If your doctor doesn't understand this you must fire him and, ideally, see an endocrinologist. If that isn't possible, see a doctor who has some expertise in treating Type 1 diabetes. MODY diabetes, in contrast, often shows up in adolescence or during a first pregnancy, it has a much slower progress and there are NO GAD-antibodies present. People with the most common MODY syndrome may also have normal fasting C-peptide results because the flaw in this case is in the secretion of insulin in response to rising glucose and fasting secretion is still near normal. If you are a thin person diagnosed with diabetes that is not controlled perfectly with diet and exercise you need antibody testing and either a C-peptide or fasting insulin test. Based on the findings there you should be able to get a good diagnosis and treatment.

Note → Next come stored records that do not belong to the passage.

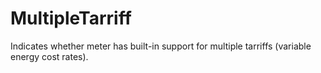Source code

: MultipleTarriff
===============

Indicates whether meter has built-in support for multiple tarriffs (variable energy cost rates).
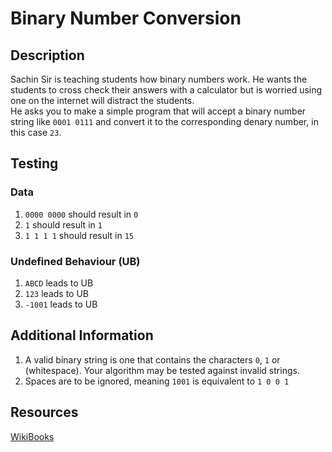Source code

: # Binary Number Conversion

## Description

Sachin Sir is teaching students how binary numbers work. He wants the students to cross check their answers with a calculator but is worried using one on the internet will distract the students.  
He asks you to make a simple program that will accept a binary number string like `0001 0111` and convert it to the corresponding denary number, in this case `23`.

## Testing

### Data

1. `0000 0000` should result in `0`
2. `1` should result in `1`
3. `1 1 1 1` should result in `15`

### Undefined Behaviour (UB)

1. `ABCD` leads to UB
2. `123` leads to UB
3. `-1001` leads to UB

## Additional Information

1. A valid binary string is one that contains the characters `0`, `1` or ` ` (whitespace). Your algorithm may be tested against invalid strings.
2. Spaces are to be ignored, meaning `1001` is equivalent to `1 0 0 1`

## Resources

[WikiBooks](https://en.wikibooks.org/wiki/Wikijunior:How_Things_Work/Binary_Numbers#:~:text=All%20the%20numbers%20are%20constructed,in%20the%20form%20of%20bits.)
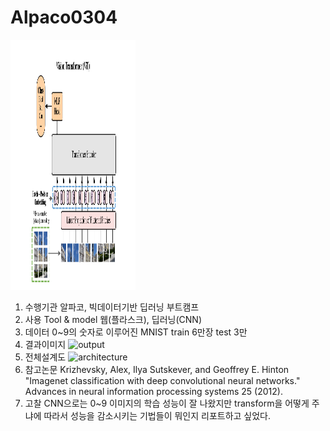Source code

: # Alpaco0304

<img src="architecture.jpg" width="200" height="400"/>

1. 수행기관
   알파코, 빅데이터기반 딥러닝 부트캠프
2. 사용 Tool & model
   웹(플라스크), 딥러닝(CNN)
3. 데이터
   0~9의 숫자로 이루어진 MNIST train 6만장 test 3만
5. 결과이미지
  ![output](https://github.com/hjl023/Alpaco0304/assets/149747454/875889b2-b3b5-4032-96bc-68a3766042e3)
6. 전체설계도
   ![architecture](https://github.com/hjl023/Alpaco0304/assets/149747454/2611b5e9-bb02-4cc3-869a-52ad45bbc972)
7. 참고논문
   Krizhevsky, Alex, Ilya Sutskever, and Geoffrey E. Hinton
   "Imagenet classification with deep convolutional neural networks."
   Advances in neural information processing systems 25 (2012).
8. 고찰
   CNN으로는 0~9 이미지의 학습 성능이 잘 나왔지만 transform을 어떻게 주냐에 따라서 성능을 감소시키는 기법들이 뭐인지 리포트하고          싶었다.

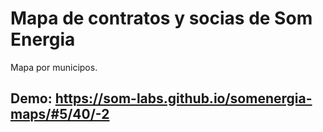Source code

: # Mapa de contratos y socias de Som Energia

Mapa por municipos.

## Demo: https://som-labs.github.io/somenergia-maps/#5/40/-2
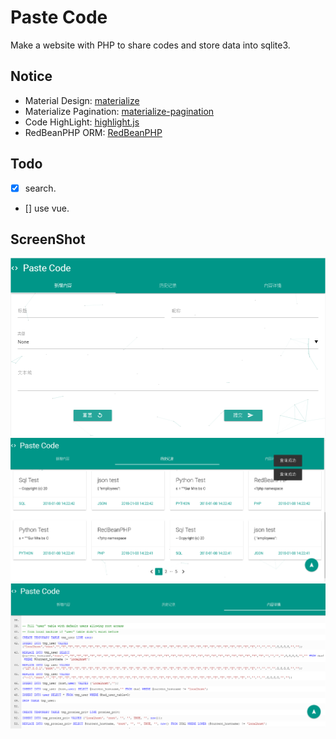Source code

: # Paste Code
Make a website with PHP to share codes and store data into sqlite3.

## Notice
* Material Design: [materialize](https://github.com/Dogfalo/materialize)
* Materialize Pagination: [materialize-pagination](https://github.com/mirjamsk/materialize-pagination)
* Code HighLight: [highlight.js](https://github.com/isagalaev/highlight.js)
* RedBeanPHP ORM: [RedBeanPHP](https://github.com/gabordemooij/redbean)

## Todo
- [x] search.
- [] use vue.

## ScreenShot
![add_content](ScreenShot/add_content.png)
![view_history](ScreenShot/view_history.png)
![view_detail](ScreenShot/view_detail.png)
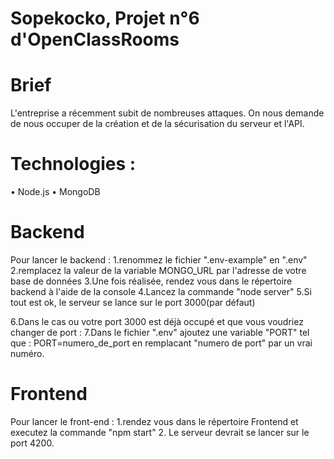 # Sopekocko, Projet n°6 d'OpenClassRooms

# Brief
L'entreprise a récemment subit de nombreuses attaques. On nous demande de nous occuper de la création et de la sécurisation du serveur et l'API.

# Technologies :
 • Node.js
 • MongoDB

# Backend
Pour lancer le backend :
  1.renommez le fichier ".env-example" en ".env"
  2.remplacez la valeur de la variable MONGO_URL par l'adresse de votre base de données
  3.Une fois réalisée, rendez vous dans le répertoire backend à l'aide de la console
  4.Lancez la commande "node server"
  5.Si tout est ok, le serveur se lance sur le port 3000(par défaut)
  
  6.Dans le cas ou votre port 3000 est déjà occupé et que vous voudriez changer de port :
  7.Dans le fichier ".env" ajoutez une variable "PORT" tel que : PORT=numero_de_port en remplacant "numero de port" par un vrai numéro.

# Frontend 
Pour lancer le front-end : 
  1.rendez vous dans le répertoire Frontend et executez la commande "npm start"
  2. Le serveur devrait se lancer sur le port 4200.
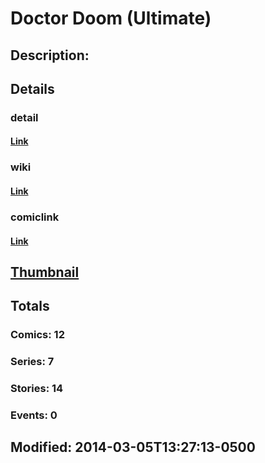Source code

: # Doctor Doom (Ultimate)
## Description: 
## Details
### detail
#### [Link](http://marvel.com/characters/13/dr_doom?utm_campaign=apiRef&utm_source=225578a89fc76f3d20fbffda5d17a88d)
### wiki
#### [Link](http://marvel.com/universe/Doctor_Doom_%28Ultimate%29?utm_campaign=apiRef&utm_source=225578a89fc76f3d20fbffda5d17a88d)
### comiclink
#### [Link](http://marvel.com/comics/characters/1011103/doctor_doom_ultimate?utm_campaign=apiRef&utm_source=225578a89fc76f3d20fbffda5d17a88d)
## [Thumbnail](http://i.annihil.us/u/prod/marvel/i/mg/8/c0/53176ba52dea1.jpg)
## Totals
### Comics: 12
### Series: 7
### Stories: 14
### Events: 0
## Modified: 2014-03-05T13:27:13-0500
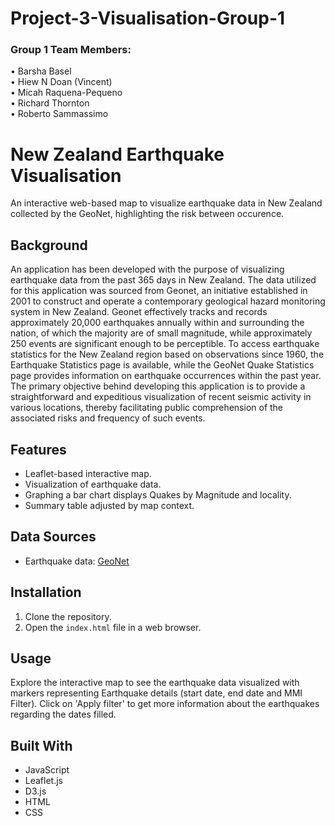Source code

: # Project-3-Visualisation-Group-1
### Group 1 Team Members: 
•	Barsha Basel  
•	Hiew N Doan (Vincent)  
•	Micah Raquena-Pequeno  
•	Richard Thornton  
•	Roberto Sammassimo
# New Zealand Earthquake Visualisation

An interactive web-based map to visualize earthquake data in New Zealand collected by the GeoNet, highlighting the risk between occurence.

## Background
An application has been developed with the purpose of visualizing earthquake data from the past 365 days in New Zealand. The data utilized for this application was sourced from Geonet, an initiative established in 2001 to construct and operate a contemporary geological hazard monitoring system in New Zealand. Geonet effectively tracks and records approximately 20,000 earthquakes annually within and surrounding the nation, of which the majority are of small magnitude, while approximately 250 events are significant enough to be perceptible. To access earthquake statistics for the New Zealand region based on observations since 1960, the Earthquake Statistics page is available, while the GeoNet Quake Statistics page provides information on earthquake occurrences within the past year. 
The primary objective behind developing this application is to provide a straightforward and expeditious visualization of recent seismic activity in various locations, thereby facilitating public comprehension of the associated risks and frequency of such events.

## Features

- Leaflet-based interactive map.
- Visualization of earthquake data.
- Graphing a bar chart displays Quakes by Magnitude and locality.
- Summary table adjusted by map context.

## Data Sources

- Earthquake data: [GeoNet](https://www.geonet.org.nz/earthquake/statistics)

## Installation

1. Clone the repository.
2. Open the `index.html` file in a web browser.

## Usage

Explore the interactive map to see the earthquake data visualized with markers representing Earthquake details (start date, end date and MMI Filter). Click on 'Apply filter' to get more information about the earthquakes regarding the dates filled.

## Built With

- JavaScript
- Leaflet.js
- D3.js
- HTML
- CSS


 
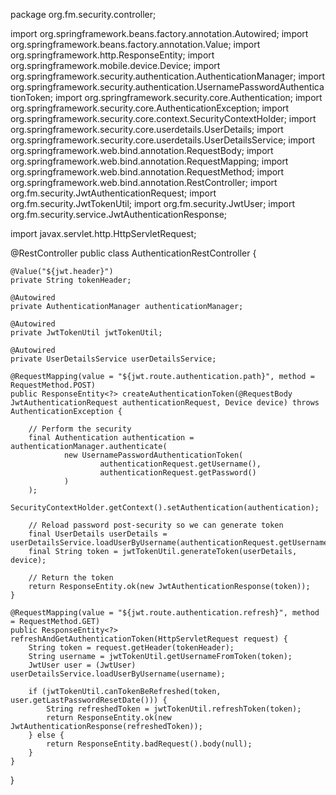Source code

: package org.fm.security.controller;

import org.springframework.beans.factory.annotation.Autowired;
import org.springframework.beans.factory.annotation.Value;
import org.springframework.http.ResponseEntity;
import org.springframework.mobile.device.Device;
import org.springframework.security.authentication.AuthenticationManager;
import org.springframework.security.authentication.UsernamePasswordAuthenticationToken;
import org.springframework.security.core.Authentication;
import org.springframework.security.core.AuthenticationException;
import org.springframework.security.core.context.SecurityContextHolder;
import org.springframework.security.core.userdetails.UserDetails;
import org.springframework.security.core.userdetails.UserDetailsService;
import org.springframework.web.bind.annotation.RequestBody;
import org.springframework.web.bind.annotation.RequestMapping;
import org.springframework.web.bind.annotation.RequestMethod;
import org.springframework.web.bind.annotation.RestController;
import org.fm.security.JwtAuthenticationRequest;
import org.fm.security.JwtTokenUtil;
import org.fm.security.JwtUser;
import org.fm.security.service.JwtAuthenticationResponse;

import javax.servlet.http.HttpServletRequest;

@RestController
public class AuthenticationRestController {

    @Value("${jwt.header}")
    private String tokenHeader;

    @Autowired
    private AuthenticationManager authenticationManager;

    @Autowired
    private JwtTokenUtil jwtTokenUtil;

    @Autowired
    private UserDetailsService userDetailsService;

    @RequestMapping(value = "${jwt.route.authentication.path}", method = RequestMethod.POST)
    public ResponseEntity<?> createAuthenticationToken(@RequestBody JwtAuthenticationRequest authenticationRequest, Device device) throws AuthenticationException {

        // Perform the security
        final Authentication authentication = authenticationManager.authenticate(
                new UsernamePasswordAuthenticationToken(
                        authenticationRequest.getUsername(),
                        authenticationRequest.getPassword()
                )
        );
        SecurityContextHolder.getContext().setAuthentication(authentication);

        // Reload password post-security so we can generate token
        final UserDetails userDetails = userDetailsService.loadUserByUsername(authenticationRequest.getUsername());
        final String token = jwtTokenUtil.generateToken(userDetails, device);

        // Return the token
        return ResponseEntity.ok(new JwtAuthenticationResponse(token));
    }

    @RequestMapping(value = "${jwt.route.authentication.refresh}", method = RequestMethod.GET)
    public ResponseEntity<?> refreshAndGetAuthenticationToken(HttpServletRequest request) {
        String token = request.getHeader(tokenHeader);
        String username = jwtTokenUtil.getUsernameFromToken(token);
        JwtUser user = (JwtUser) userDetailsService.loadUserByUsername(username);

        if (jwtTokenUtil.canTokenBeRefreshed(token, user.getLastPasswordResetDate())) {
            String refreshedToken = jwtTokenUtil.refreshToken(token);
            return ResponseEntity.ok(new JwtAuthenticationResponse(refreshedToken));
        } else {
            return ResponseEntity.badRequest().body(null);
        }
    }

}
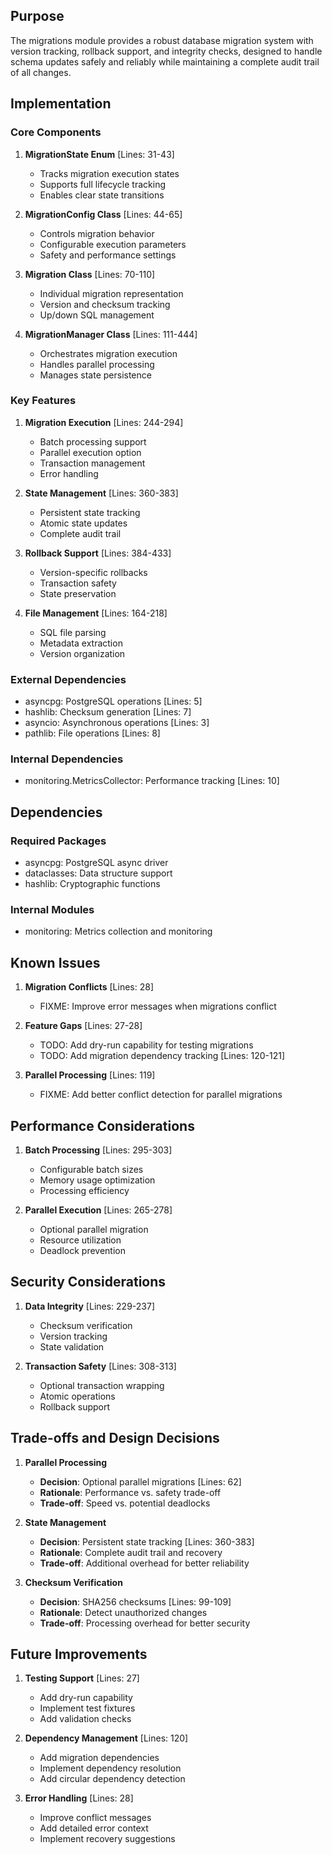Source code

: ## Purpose

The migrations module provides a robust database migration system with version tracking, rollback support, and integrity checks, designed to handle schema updates safely and reliably while maintaining a complete audit trail of all changes.

## Implementation

### Core Components

1. **MigrationState Enum** [Lines: 31-43]

   - Tracks migration execution states
   - Supports full lifecycle tracking
   - Enables clear state transitions

2. **MigrationConfig Class** [Lines: 44-65]

   - Controls migration behavior
   - Configurable execution parameters
   - Safety and performance settings

3. **Migration Class** [Lines: 70-110]

   - Individual migration representation
   - Version and checksum tracking
   - Up/down SQL management

4. **MigrationManager Class** [Lines: 111-444]
   - Orchestrates migration execution
   - Handles parallel processing
   - Manages state persistence

### Key Features

1. **Migration Execution** [Lines: 244-294]

   - Batch processing support
   - Parallel execution option
   - Transaction management
   - Error handling

2. **State Management** [Lines: 360-383]

   - Persistent state tracking
   - Atomic state updates
   - Complete audit trail

3. **Rollback Support** [Lines: 384-433]

   - Version-specific rollbacks
   - Transaction safety
   - State preservation

4. **File Management** [Lines: 164-218]
   - SQL file parsing
   - Metadata extraction
   - Version organization

### External Dependencies

- asyncpg: PostgreSQL operations [Lines: 5]
- hashlib: Checksum generation [Lines: 7]
- asyncio: Asynchronous operations [Lines: 3]
- pathlib: File operations [Lines: 8]

### Internal Dependencies

- monitoring.MetricsCollector: Performance tracking [Lines: 10]

## Dependencies

### Required Packages

- asyncpg: PostgreSQL async driver
- dataclasses: Data structure support
- hashlib: Cryptographic functions

### Internal Modules

- monitoring: Metrics collection and monitoring

## Known Issues

1. **Migration Conflicts** [Lines: 28]

   - FIXME: Improve error messages when migrations conflict

2. **Feature Gaps** [Lines: 27-28]

   - TODO: Add dry-run capability for testing migrations
   - TODO: Add migration dependency tracking [Lines: 120-121]

3. **Parallel Processing** [Lines: 119]
   - FIXME: Add better conflict detection for parallel migrations

## Performance Considerations

1. **Batch Processing** [Lines: 295-303]

   - Configurable batch sizes
   - Memory usage optimization
   - Processing efficiency

2. **Parallel Execution** [Lines: 265-278]
   - Optional parallel migration
   - Resource utilization
   - Deadlock prevention

## Security Considerations

1. **Data Integrity** [Lines: 229-237]

   - Checksum verification
   - Version tracking
   - State validation

2. **Transaction Safety** [Lines: 308-313]
   - Optional transaction wrapping
   - Atomic operations
   - Rollback support

## Trade-offs and Design Decisions

1. **Parallel Processing**

   - **Decision**: Optional parallel migrations [Lines: 62]
   - **Rationale**: Performance vs. safety trade-off
   - **Trade-off**: Speed vs. potential deadlocks

2. **State Management**

   - **Decision**: Persistent state tracking [Lines: 360-383]
   - **Rationale**: Complete audit trail and recovery
   - **Trade-off**: Additional overhead for better reliability

3. **Checksum Verification**
   - **Decision**: SHA256 checksums [Lines: 99-109]
   - **Rationale**: Detect unauthorized changes
   - **Trade-off**: Processing overhead for better security

## Future Improvements

1. **Testing Support** [Lines: 27]

   - Add dry-run capability
   - Implement test fixtures
   - Add validation checks

2. **Dependency Management** [Lines: 120]

   - Add migration dependencies
   - Implement dependency resolution
   - Add circular dependency detection

3. **Error Handling** [Lines: 28]
   - Improve conflict messages
   - Add detailed error context
   - Implement recovery suggestions
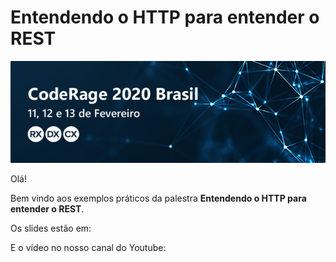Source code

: # Entendendo o HTTP para entender o REST



![Banner do evento](assets/coderage-br.png)



Olá!



Bem vindo aos exemplos práticos da palestra **Entendendo o HTTP para entender o REST**.



Os slides estão em:

E o vídeo no nosso canal do Youtube: 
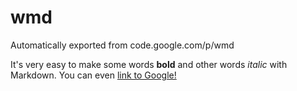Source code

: # wmd
Automatically exported from code.google.com/p/wmd

It's very easy to make some words **bold** and other words *italic* with Markdown. You can even [link to Google!](http://google.com)
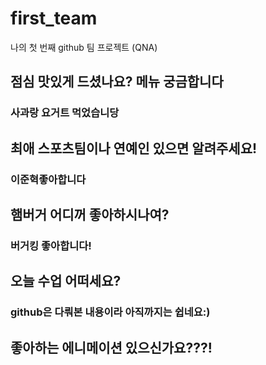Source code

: # first_team
나의 첫 번째 github 팀 프로젝트 (QNA)
## 점심 맛있게 드셨나요? 메뉴 궁금합니다
### 사과랑 요거트 먹었습니당
## 최애 스포츠팀이나 연예인 있으면 알려주세요!
### 이준혁좋아합니다
## 햄버거 어디꺼 좋아하시나여?
### 버거킹 좋아합니다!
## 오늘 수업 어떠세요?
### github은 다뤄본 내용이라 아직까지는 쉽네요:)
## 좋아하는 에니메이션 있으신가요???!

What can I do about my Husband, Son, Friend, etc. whose blood sugars are out of control? Many people give up attempting control because they have experienced depressing failures when they have followed standard medical advice. They've tried low fat diets that made them fatter and worsened their blood sugars. They've taken oral drugs that gave them terrible side effects while doing little to lower their blood sugars. It is very hard to convince someone who has been deteriorating for years that they can turn things around if previous failures have made them feel hopeless. Hopelessness makes people go into denial.

 

After all, if you are doomed and there is nothing you can do about it, why would you want to think about diabetes at all? So when you see someone you care about ignoring their diabetes, the best thing you can do is to let them know that there is a lot of very new research and new treatments available now that work much better than those that were being recommended even five years ago. Then give them a copy of the "How to Lower Your Blood Sugar" flyer.

 

The technique described on the flyer works extremely well for most people who try it, including many who have failed with every other approach they've tried. If the problem is that your friend or relative has a doctor who is giving them out-of-date, substandard care, all you can do is point them to resources like this site that give them objective, scientifically-based information about what happens to people who follow outdated advice and allow their blood sugars to remain at dangerous levels.

 

Whatever you do, don't nag! If you make another person's diet or blood sugar level something they are supposed to fix for YOU, you've turned the issue into a battle over control, and this may make the person resist your advice and worsen their health to prove you can't make them do what they don't want to do.

 

In the end, each person with diabetes has to decide, on their own, to do something about improving their health. You can give people the tools, but only they can decide to use them. Dealing with someone who won't take the steps needed to control their diabetes can be a lot like dealing with a person who is an alcoholic. If someone else's diabetes is causing a problem in your life and in your relationship with them, you may learn a lot about what you can do, and what you can't, by attending 12 step meetings intended for people impacted by another person's addictive behavior.